The data analysis is pre-specified. All of the data will be analysed as a single group, except for the secondary outcomes of comparing physical fatigue, haemoglobin and ferritin levels which will be analysed by intervention arm.
The primary outcome will be considered as an overall recruitment rate and of those approached, with a secondary outcome assessing recruitment rates for Maori and Pacific women.
Descriptive analyses will be used to summarise the demographic data, obstetric data, baseline data and follow-up data including haemoglobin and ferritin levels, MFI, EPDS and babyfeeding codes.

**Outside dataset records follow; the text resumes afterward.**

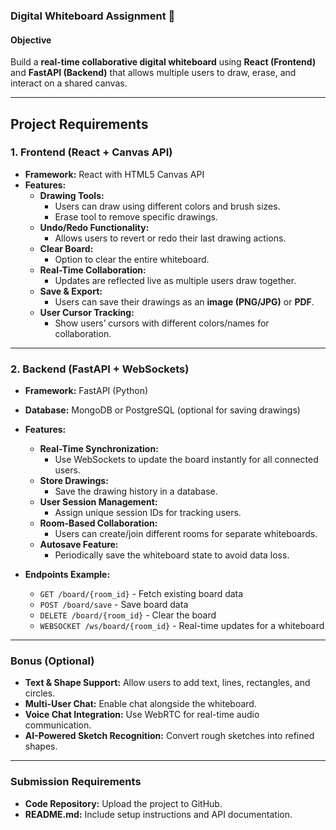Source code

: ### **Digital Whiteboard Assignment** 🎨  

#### **Objective**  
Build a **real-time collaborative digital whiteboard** using **React (Frontend)** and **FastAPI (Backend)** that allows multiple users to draw, erase, and interact on a shared canvas.  

---  

## **Project Requirements**  

### **1. Frontend (React + Canvas API)**  
- **Framework:** React with HTML5 Canvas API  
- **Features:**  
  - **Drawing Tools:**  
    - Users can draw using different colors and brush sizes.  
    - Erase tool to remove specific drawings.  
  - **Undo/Redo Functionality:**  
    - Allows users to revert or redo their last drawing actions.  
  - **Clear Board:**  
    - Option to clear the entire whiteboard.  
  - **Real-Time Collaboration:**  
    - Updates are reflected live as multiple users draw together.  
  - **Save & Export:**  
    - Users can save their drawings as an **image (PNG/JPG)** or **PDF**.  
  - **User Cursor Tracking:**  
    - Show users’ cursors with different colors/names for collaboration.  

---

### **2. Backend (FastAPI + WebSockets)**  
- **Framework:** FastAPI (Python)  
- **Database:** MongoDB or PostgreSQL (optional for saving drawings)  
- **Features:**  
  - **Real-Time Synchronization:**  
    - Use WebSockets to update the board instantly for all connected users.  
  - **Store Drawings:**  
    - Save the drawing history in a database.  
  - **User Session Management:**  
    - Assign unique session IDs for tracking users.  
  - **Room-Based Collaboration:**  
    - Users can create/join different rooms for separate whiteboards.  
  - **Autosave Feature:**  
    - Periodically save the whiteboard state to avoid data loss.  

- **Endpoints Example:**  
  - `GET /board/{room_id}` - Fetch existing board data  
  - `POST /board/save` - Save board data  
  - `DELETE /board/{room_id}` - Clear the board  
  - `WEBSOCKET /ws/board/{room_id}` - Real-time updates for a whiteboard  

---

### **Bonus (Optional)**  
- **Text & Shape Support:** Allow users to add text, lines, rectangles, and circles.  
- **Multi-User Chat:** Enable chat alongside the whiteboard.  
- **Voice Chat Integration:** Use WebRTC for real-time audio communication.  
- **AI-Powered Sketch Recognition:** Convert rough sketches into refined shapes.  

---

### **Submission Requirements**  
- **Code Repository:** Upload the project to GitHub.  
- **README.md:** Include setup instructions and API documentation.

The primary outcome of pilot trial recruitment rate will be calculated based on the number of recruited participants/the number of women approached or referred to participate. The overall estimated recruitment rate will be calculated based on the number of participants recruited/the number of broadly eligible (Hb 65-79 g/L) women birthing in the same study period within 1 week of birth, at the participating site.
Secondary outcome analyses for physical fatigue will be made by repeated measures of fatigue scores in analysis of variance (ANOVA) over each time-point; with baseline physical fatigue as the covariate. If a significant difference is found among the intervention arms a multiple comparison, or pairwise comparison, will be undertaken as a post-hoc test. Significance will be set at an alpha level of 0.05.
For analyses of the secondary outcome of haemoglobin, repeated measures of haemoglobin levels will be analysed in ANOVA over each time-point, with baseline haemoglobin as the covariate. If a significant difference is found, post-hoc multiple comparisons will be undertaken. For haemoglobin, the primary end-point for potential effectiveness of the study intervention will be assessed as the mean change from baseline to the six-week time-point.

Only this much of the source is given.